Most production EDR agents are written in C, C++, or Go. This project makes a deliberate choice of Rust for every backend component and the agent itself.

While C/C++ EDR agents are notoriously prone to memory corruption (a massive liability for a root-level service), and Go-based agents struggle with garbage collection pauses and heavy memory bloat under burst load, Rust gives us the best of both worlds.

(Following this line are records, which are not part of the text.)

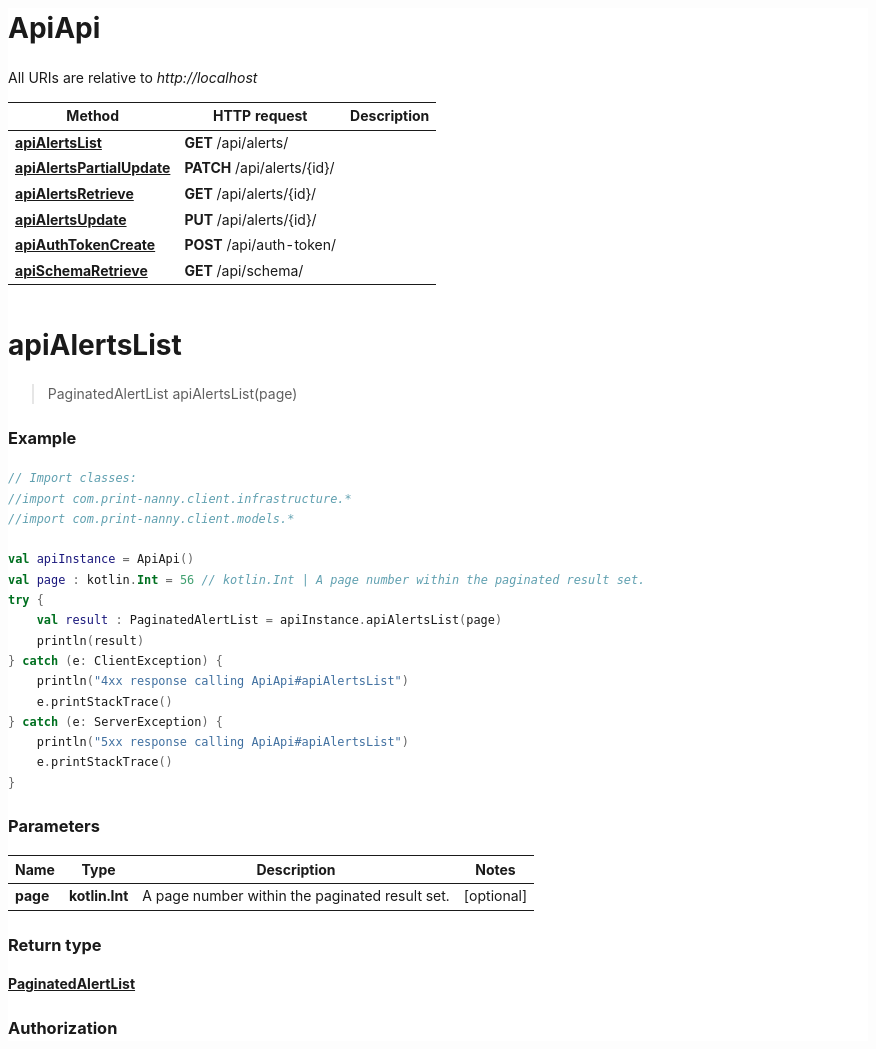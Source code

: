 # ApiApi

All URIs are relative to *http://localhost*

Method | HTTP request | Description
------------- | ------------- | -------------
[**apiAlertsList**](ApiApi.md#apiAlertsList) | **GET** /api/alerts/ | 
[**apiAlertsPartialUpdate**](ApiApi.md#apiAlertsPartialUpdate) | **PATCH** /api/alerts/{id}/ | 
[**apiAlertsRetrieve**](ApiApi.md#apiAlertsRetrieve) | **GET** /api/alerts/{id}/ | 
[**apiAlertsUpdate**](ApiApi.md#apiAlertsUpdate) | **PUT** /api/alerts/{id}/ | 
[**apiAuthTokenCreate**](ApiApi.md#apiAuthTokenCreate) | **POST** /api/auth-token/ | 
[**apiSchemaRetrieve**](ApiApi.md#apiSchemaRetrieve) | **GET** /api/schema/ | 


<a name="apiAlertsList"></a>
# **apiAlertsList**
> PaginatedAlertList apiAlertsList(page)



### Example
```kotlin
// Import classes:
//import com.print-nanny.client.infrastructure.*
//import com.print-nanny.client.models.*

val apiInstance = ApiApi()
val page : kotlin.Int = 56 // kotlin.Int | A page number within the paginated result set.
try {
    val result : PaginatedAlertList = apiInstance.apiAlertsList(page)
    println(result)
} catch (e: ClientException) {
    println("4xx response calling ApiApi#apiAlertsList")
    e.printStackTrace()
} catch (e: ServerException) {
    println("5xx response calling ApiApi#apiAlertsList")
    e.printStackTrace()
}
```

### Parameters

Name | Type | Description  | Notes
------------- | ------------- | ------------- | -------------
 **page** | **kotlin.Int**| A page number within the paginated result set. | [optional]

### Return type

[**PaginatedAlertList**](PaginatedAlertList.md)

### Authorization
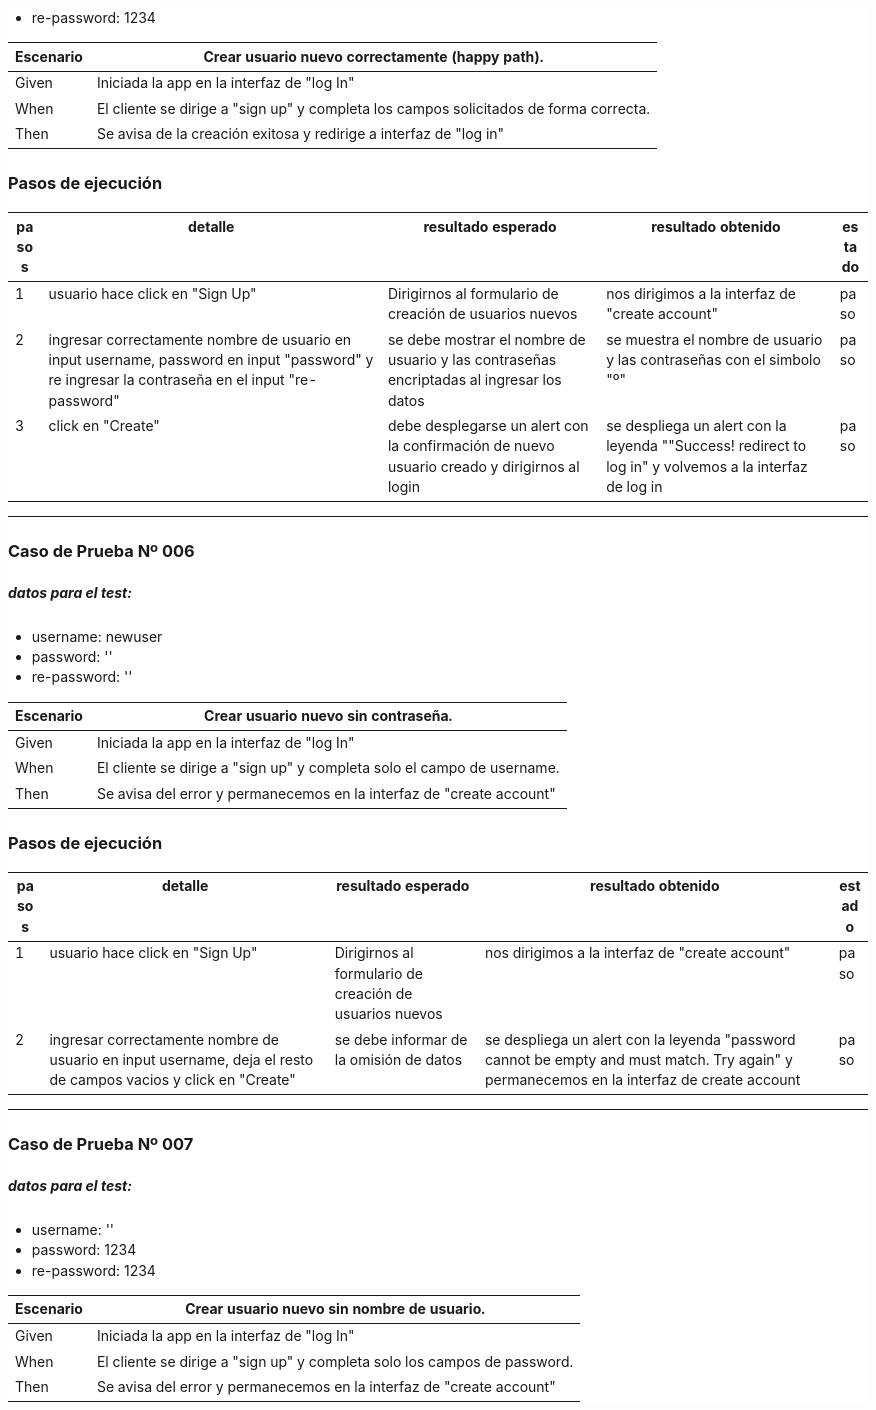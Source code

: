-   re-password: 1234

| Escenario | Crear usuario nuevo correctamente (happy path). |
| --- | --- |
| Given |Iniciada la app en la interfaz de "log In" 
|When|El cliente se dirige a "sign up" y completa los campos solicitados de forma correcta. |
|Then|Se avisa de la creación exitosa y redirige a interfaz de "log in"|

### Pasos de ejecución
| pasos | detalle | resultado esperado | resultado obtenido | estado |
| --- | --- | --- | --- | --- |
| 1 | usuario hace click en "Sign Up" | Dirigirnos al formulario de creación de usuarios nuevos | nos dirigimos a la interfaz de "create account" | paso
| 2 | ingresar correctamente nombre de usuario en input username, password en input "password" y re ingresar la contraseña en el input "re-password" | se debe mostrar el nombre de usuario y las contraseñas encriptadas al ingresar los datos | se muestra el nombre de usuario y las contraseñas con el simbolo "º"| paso
| 3 | click en "Create" | debe desplegarse un alert con la confirmación de nuevo usuario creado y dirigirnos al login | se despliega un alert con la leyenda ""Success! redirect to log in" y volvemos a la interfaz de log in| paso
---
### Caso de Prueba Nº 006
##### datos para el test: 
-   username: newuser
-   password: ''
-   re-password: ''

| Escenario | Crear usuario nuevo sin contraseña. |
| --- | --- |
| Given |Iniciada la app en la interfaz de "log In" 
|When|El cliente se dirige a "sign up" y completa solo el campo de username. |
|Then|Se avisa del error y permanecemos en la interfaz de "create account"|

### Pasos de ejecución
| pasos | detalle | resultado esperado | resultado obtenido | estado |
| --- | --- | --- | --- | --- |
| 1 | usuario hace click en "Sign Up" | Dirigirnos al formulario de creación de usuarios nuevos | nos dirigimos a la interfaz de "create account" | paso
| 2 | ingresar correctamente nombre de usuario en input username, deja el resto de campos vacios y click en "Create" | se debe informar de la omisión de datos | se despliega un alert con la leyenda "password cannot be empty and must match. Try again" y permanecemos en la interfaz de create account| paso
---
### Caso de Prueba Nº 007
##### datos para el test: 
-   username: ''
-   password: 1234
-   re-password: 1234

| Escenario | Crear usuario nuevo sin nombre de usuario. |
| --- | --- |
| Given |Iniciada la app en la interfaz de "log In" 
|When|El cliente se dirige a "sign up" y completa solo los campos de password. |
|Then|Se avisa del error y permanecemos en la interfaz de "create account"|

We get the raw, low-overhead performance of C/C++ without the security risks of buffer overflows or use-after-free bugs. At the same time, we get the concurrency of Go but without a heavy runtime or unpredictable GC sweeps that drop event streams. By leveraging Tokio's async engine, the agent handles thousands of concurrent event streams on a razor-thin memory footprint.


Architecture

graph TD
    %% Endpoint Section
    subgraph EP ["Endpoint (Linux)"]
        OQ["osqueryd (eBPF Mode)"]
        
        subgraph AZ ["aigis-zero Agent"]
            EB[("Event Buffer (SQLite WAL)")]
            CH["Command Handler"]
            ISO["Isolation Module (nftables)"]
            HL["Heartbeat Loop"]
        end
    end

    %% Fleet Server Section
    subgraph FS ["Fleet Server (Rust/Tonic)"]
        NE["Node Enrollment"]
        KH["Kafka Handler"]
        HT["Health Tracker"]
    end

    %% Databases
    subgraph DBs ["PostgreSQL Databases"]
        DB_Nodes[("edr_nodes (Registry)")]
        DB_Health[("node_health (Heartbeats)")]
        DB_Logs[("edr_logs (Event Logs)")]
        DB_Alerts[("edr_alerts (Alerts)")]
    end

    %% Kafka
    subgraph KF ["Apache Kafka"]
        K_Raw["aigis.events.raw"]
        K_Typed["aigis.events.typed"]
        K_Alerts["aigis.alerts"]
        K_Health["aigis.health"]
    end

    %% Kafka Pipeline
    subgraph KP ["Kafka Pipeline"]
        Router["Event Router & Normaliser"]
    end

    %% Rule Engine
    subgraph RE ["Rule Engine (YARA-X)"]
        Scanner["Rule Scanner & MITRE Mapper"]
    end

    %% API Backend & Frontend
    subgraph Operator ["Operator Console"]
        API["API Backend (Axum / WebSockets)"]
        UI["Frontend (React / Vite)"]
    end

    %% Communication Flows
    OQ -->|"Thrift IPC"| AZ
    EB -->|"gRPC Uplink"| KH
    HL -->|"gRPC Heartbeat"| HT
    CH <-->|"gRPC Bidirectional Stream"| FS
    CH -->|"nftables rules"| ISO

    %% Fleet Server DB writes
    NE --> DB_Nodes
    HT --> DB_Health

    %% Kafka handling
    KH --> K_Raw
    K_Raw --> Router
    Router --> K_Typed
    Router --> DB_Logs

    %% Rule scanning
    K_Typed --> Scanner
    Scanner --> K_Alerts
    Scanner --> DB_Alerts

    %% API and Dashboard
    K_Alerts --> API
    K_Health --> API
    API <-->|"WebSockets (Live events)"| UI
    UI -->|"IsolateCommand"| API
    API -->|"Forward Commands"| FS
Loading

Component Breakdown

The codebase is organized as a single Cargo workspace containing 18 crates that separate the core services, the shared SDK, and the React frontend.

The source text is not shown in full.